→ **DATA PROVIDED**:
════════════════════

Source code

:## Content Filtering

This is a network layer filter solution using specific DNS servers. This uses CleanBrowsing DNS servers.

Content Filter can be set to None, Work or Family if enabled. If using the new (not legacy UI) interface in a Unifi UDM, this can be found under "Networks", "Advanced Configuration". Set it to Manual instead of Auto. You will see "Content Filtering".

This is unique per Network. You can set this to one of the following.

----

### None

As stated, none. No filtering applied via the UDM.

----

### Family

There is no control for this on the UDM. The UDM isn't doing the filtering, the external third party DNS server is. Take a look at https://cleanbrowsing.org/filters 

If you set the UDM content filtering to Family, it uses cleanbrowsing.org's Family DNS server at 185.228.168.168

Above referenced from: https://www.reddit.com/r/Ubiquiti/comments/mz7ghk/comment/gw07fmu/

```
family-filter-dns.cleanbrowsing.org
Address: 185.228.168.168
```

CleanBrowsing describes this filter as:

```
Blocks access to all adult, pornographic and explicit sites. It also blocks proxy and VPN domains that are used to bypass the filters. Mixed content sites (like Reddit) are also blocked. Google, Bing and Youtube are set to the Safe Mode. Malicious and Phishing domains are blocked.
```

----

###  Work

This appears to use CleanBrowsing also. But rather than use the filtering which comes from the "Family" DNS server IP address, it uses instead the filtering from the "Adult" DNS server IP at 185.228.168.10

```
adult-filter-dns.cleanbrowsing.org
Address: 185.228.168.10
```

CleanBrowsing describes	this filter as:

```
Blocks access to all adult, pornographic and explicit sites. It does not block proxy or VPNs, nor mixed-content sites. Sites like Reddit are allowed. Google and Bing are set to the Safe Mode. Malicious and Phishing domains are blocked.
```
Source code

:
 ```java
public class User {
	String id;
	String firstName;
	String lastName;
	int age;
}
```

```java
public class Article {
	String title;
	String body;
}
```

════════════════════

→ **WHAT IS EXPECTED**:
In the records above, the lines containing the string "pornographic" should be counted; give only the total.

→ **ANSWER SPACE**:
2